- [Goal of the exercise]:
Return, exactly as written, every line from the first line of the data below through the line that contains "# Using \_\_sdv\_save\_adapter\_context".

- [Task input]:
==========

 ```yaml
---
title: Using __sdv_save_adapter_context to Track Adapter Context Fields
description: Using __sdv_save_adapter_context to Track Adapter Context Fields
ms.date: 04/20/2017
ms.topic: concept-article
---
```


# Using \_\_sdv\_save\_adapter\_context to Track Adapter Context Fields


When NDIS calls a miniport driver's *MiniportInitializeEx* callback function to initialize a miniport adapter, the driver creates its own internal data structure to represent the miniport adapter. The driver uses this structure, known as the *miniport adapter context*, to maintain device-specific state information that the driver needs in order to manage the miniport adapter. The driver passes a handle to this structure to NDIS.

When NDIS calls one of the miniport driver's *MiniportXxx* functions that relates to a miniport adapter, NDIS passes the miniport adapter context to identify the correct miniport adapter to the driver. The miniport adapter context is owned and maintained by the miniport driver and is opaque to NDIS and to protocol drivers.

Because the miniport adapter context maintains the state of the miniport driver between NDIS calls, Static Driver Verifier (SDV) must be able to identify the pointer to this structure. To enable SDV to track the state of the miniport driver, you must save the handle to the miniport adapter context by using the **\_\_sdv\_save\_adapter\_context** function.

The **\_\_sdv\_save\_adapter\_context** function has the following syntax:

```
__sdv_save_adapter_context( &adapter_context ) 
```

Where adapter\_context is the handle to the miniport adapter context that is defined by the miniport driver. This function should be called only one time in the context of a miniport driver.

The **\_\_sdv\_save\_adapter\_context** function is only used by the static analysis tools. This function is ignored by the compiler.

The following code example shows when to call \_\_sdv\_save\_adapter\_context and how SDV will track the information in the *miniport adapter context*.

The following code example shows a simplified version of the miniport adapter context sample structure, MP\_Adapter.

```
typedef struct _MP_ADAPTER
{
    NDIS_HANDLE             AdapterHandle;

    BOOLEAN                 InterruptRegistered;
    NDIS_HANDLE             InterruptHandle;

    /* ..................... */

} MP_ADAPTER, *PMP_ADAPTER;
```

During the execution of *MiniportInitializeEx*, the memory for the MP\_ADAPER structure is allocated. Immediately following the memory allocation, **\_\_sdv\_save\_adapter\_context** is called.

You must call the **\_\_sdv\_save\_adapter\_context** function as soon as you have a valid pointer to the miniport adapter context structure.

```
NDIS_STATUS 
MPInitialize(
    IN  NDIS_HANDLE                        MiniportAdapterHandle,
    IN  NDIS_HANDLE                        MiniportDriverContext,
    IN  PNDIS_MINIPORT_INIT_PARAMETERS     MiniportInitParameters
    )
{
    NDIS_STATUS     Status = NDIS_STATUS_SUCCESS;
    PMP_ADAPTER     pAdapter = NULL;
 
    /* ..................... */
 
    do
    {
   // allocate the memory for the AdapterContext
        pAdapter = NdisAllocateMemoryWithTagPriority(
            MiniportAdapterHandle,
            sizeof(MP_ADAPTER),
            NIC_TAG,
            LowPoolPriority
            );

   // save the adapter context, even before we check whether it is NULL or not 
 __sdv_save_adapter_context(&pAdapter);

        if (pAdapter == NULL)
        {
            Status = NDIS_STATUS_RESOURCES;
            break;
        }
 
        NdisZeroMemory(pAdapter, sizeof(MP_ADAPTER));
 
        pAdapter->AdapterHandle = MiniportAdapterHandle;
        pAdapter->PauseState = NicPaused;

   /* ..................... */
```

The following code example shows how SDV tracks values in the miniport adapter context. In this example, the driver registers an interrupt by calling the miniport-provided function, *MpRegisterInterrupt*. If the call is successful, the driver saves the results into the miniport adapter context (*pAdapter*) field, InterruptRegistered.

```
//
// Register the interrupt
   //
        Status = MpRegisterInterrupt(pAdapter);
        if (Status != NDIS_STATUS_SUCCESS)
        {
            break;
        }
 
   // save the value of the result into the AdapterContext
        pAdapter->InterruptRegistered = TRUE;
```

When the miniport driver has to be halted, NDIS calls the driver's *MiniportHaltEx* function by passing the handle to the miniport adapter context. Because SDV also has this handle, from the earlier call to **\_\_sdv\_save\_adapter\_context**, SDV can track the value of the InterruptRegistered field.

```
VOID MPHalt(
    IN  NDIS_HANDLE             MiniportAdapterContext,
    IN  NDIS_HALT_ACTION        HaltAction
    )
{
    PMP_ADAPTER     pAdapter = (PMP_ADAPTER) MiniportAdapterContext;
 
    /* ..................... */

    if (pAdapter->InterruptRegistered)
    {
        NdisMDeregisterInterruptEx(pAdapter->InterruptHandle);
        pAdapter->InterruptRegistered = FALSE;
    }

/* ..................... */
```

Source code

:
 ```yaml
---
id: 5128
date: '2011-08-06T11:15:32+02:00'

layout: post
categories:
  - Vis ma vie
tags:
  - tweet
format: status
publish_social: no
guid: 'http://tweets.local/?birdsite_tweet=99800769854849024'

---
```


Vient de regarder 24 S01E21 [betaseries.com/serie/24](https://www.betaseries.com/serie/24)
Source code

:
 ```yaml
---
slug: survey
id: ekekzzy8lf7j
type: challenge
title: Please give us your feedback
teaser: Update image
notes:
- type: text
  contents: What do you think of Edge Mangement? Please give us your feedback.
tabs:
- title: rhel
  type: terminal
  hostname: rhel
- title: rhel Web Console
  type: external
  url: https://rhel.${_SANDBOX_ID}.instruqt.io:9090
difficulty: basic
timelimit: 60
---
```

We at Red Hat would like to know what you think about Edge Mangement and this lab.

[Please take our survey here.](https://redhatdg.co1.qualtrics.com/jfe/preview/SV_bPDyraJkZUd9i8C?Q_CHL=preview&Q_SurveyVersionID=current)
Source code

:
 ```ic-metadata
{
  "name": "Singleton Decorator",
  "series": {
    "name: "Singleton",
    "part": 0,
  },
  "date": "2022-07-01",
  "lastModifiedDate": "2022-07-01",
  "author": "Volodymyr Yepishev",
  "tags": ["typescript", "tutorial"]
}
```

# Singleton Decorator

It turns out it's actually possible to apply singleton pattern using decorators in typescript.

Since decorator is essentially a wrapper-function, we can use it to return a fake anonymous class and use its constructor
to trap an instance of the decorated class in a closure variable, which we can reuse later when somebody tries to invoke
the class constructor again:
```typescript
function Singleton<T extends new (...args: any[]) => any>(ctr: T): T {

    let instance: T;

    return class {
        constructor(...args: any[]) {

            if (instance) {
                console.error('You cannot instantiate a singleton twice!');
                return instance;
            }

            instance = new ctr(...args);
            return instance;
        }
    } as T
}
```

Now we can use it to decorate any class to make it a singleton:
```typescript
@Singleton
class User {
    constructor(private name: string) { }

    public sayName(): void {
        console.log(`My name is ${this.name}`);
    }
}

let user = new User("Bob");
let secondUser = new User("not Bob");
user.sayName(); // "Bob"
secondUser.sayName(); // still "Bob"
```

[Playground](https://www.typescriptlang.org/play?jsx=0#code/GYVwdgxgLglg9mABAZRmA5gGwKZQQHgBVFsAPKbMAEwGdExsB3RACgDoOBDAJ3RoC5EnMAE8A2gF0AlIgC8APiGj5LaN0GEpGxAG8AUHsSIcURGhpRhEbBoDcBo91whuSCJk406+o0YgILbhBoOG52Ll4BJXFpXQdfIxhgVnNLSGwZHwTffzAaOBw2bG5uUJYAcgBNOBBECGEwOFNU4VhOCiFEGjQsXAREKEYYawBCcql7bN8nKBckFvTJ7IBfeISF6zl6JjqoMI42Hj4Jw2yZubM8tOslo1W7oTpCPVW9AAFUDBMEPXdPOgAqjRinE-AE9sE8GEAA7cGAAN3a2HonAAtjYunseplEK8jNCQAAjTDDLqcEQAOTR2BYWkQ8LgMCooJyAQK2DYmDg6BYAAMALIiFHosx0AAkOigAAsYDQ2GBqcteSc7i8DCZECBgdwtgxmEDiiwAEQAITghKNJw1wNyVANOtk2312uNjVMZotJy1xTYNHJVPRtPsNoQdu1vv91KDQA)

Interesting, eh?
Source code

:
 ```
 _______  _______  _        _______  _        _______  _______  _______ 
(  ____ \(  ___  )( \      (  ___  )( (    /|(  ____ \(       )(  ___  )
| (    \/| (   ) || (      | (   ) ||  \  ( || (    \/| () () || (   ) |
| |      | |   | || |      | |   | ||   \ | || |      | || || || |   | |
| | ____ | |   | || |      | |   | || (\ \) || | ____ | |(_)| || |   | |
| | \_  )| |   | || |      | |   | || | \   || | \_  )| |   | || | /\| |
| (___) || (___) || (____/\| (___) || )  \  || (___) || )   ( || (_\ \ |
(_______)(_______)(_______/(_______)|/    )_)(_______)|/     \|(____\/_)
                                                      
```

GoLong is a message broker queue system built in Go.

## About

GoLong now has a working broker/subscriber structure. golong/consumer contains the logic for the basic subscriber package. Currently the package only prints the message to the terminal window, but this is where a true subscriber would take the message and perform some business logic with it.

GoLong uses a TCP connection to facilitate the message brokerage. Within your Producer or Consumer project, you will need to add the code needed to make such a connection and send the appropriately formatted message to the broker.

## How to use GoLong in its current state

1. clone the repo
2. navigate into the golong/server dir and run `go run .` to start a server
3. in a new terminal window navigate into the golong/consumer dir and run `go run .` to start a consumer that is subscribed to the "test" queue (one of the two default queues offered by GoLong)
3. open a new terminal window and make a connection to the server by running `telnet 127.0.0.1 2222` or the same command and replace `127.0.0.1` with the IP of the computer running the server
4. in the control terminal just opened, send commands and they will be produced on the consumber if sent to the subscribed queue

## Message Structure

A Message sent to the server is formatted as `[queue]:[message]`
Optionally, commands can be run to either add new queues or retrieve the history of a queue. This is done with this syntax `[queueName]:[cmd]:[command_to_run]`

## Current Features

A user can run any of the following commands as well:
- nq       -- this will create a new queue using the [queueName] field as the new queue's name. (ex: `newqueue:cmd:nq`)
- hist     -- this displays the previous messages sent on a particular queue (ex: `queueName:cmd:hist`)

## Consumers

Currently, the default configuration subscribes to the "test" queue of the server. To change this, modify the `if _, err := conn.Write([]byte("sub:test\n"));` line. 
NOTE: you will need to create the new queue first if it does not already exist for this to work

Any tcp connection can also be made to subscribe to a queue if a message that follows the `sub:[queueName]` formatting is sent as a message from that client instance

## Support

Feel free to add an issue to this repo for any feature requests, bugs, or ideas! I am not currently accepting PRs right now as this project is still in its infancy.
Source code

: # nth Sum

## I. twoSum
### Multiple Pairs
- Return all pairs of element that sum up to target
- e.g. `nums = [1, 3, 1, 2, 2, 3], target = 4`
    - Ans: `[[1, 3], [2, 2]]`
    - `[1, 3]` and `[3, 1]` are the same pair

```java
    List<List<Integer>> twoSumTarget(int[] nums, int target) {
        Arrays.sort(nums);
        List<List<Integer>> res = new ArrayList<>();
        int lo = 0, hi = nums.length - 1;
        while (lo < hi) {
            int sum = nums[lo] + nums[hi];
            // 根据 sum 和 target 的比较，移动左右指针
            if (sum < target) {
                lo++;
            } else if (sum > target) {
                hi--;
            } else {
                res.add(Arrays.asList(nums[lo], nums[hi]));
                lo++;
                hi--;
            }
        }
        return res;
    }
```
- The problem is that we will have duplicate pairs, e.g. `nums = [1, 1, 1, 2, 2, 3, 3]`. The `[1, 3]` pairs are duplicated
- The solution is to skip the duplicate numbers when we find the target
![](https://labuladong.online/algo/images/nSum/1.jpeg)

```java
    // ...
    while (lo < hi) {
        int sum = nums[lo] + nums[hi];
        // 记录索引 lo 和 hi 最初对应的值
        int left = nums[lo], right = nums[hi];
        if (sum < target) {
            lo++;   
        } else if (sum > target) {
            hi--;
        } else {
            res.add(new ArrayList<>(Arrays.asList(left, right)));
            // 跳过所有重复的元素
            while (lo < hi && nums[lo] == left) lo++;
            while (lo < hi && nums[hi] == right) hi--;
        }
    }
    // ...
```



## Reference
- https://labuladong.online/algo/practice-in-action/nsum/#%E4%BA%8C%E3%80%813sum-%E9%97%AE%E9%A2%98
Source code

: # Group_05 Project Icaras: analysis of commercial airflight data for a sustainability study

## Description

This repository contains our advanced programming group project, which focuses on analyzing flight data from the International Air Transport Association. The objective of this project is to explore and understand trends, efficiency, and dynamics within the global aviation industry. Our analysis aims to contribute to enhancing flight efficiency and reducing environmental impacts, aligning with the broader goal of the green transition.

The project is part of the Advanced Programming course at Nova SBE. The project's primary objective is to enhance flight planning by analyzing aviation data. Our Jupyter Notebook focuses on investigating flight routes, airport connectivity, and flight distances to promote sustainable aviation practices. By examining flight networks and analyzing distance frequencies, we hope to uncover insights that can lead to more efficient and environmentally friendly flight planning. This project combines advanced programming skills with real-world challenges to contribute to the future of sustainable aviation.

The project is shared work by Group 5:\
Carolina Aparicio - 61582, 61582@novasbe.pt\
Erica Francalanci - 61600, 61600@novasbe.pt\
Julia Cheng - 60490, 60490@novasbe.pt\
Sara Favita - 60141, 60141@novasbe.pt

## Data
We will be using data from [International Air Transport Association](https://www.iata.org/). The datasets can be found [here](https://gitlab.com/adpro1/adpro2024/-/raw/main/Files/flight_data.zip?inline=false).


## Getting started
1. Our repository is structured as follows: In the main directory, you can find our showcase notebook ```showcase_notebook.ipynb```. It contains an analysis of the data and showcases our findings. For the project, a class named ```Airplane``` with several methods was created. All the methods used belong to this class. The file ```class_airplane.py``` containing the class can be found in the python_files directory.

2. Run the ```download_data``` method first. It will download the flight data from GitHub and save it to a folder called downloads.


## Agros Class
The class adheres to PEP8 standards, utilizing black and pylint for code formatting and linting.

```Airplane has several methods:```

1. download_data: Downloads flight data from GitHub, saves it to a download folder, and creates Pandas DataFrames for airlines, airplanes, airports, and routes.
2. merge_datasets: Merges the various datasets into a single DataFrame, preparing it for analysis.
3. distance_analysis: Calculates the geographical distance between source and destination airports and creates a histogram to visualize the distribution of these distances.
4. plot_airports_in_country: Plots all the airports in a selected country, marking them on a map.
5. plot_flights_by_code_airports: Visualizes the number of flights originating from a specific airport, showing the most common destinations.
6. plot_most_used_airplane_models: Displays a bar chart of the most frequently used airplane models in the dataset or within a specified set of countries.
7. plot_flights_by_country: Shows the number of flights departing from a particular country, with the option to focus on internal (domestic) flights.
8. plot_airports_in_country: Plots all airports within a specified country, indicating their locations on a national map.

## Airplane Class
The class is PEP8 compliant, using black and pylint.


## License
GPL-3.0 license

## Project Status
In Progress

==========

- [Written reply]:
 ```yaml
---
title: Using __sdv_save_adapter_context to Track Adapter Context Fields
description: Using __sdv_save_adapter_context to Track Adapter Context Fields
ms.date: 04/20/2017
ms.topic: concept-article
---
```


# Using \_\_sdv\_save\_adapter\_context to Track Adapter Context Fields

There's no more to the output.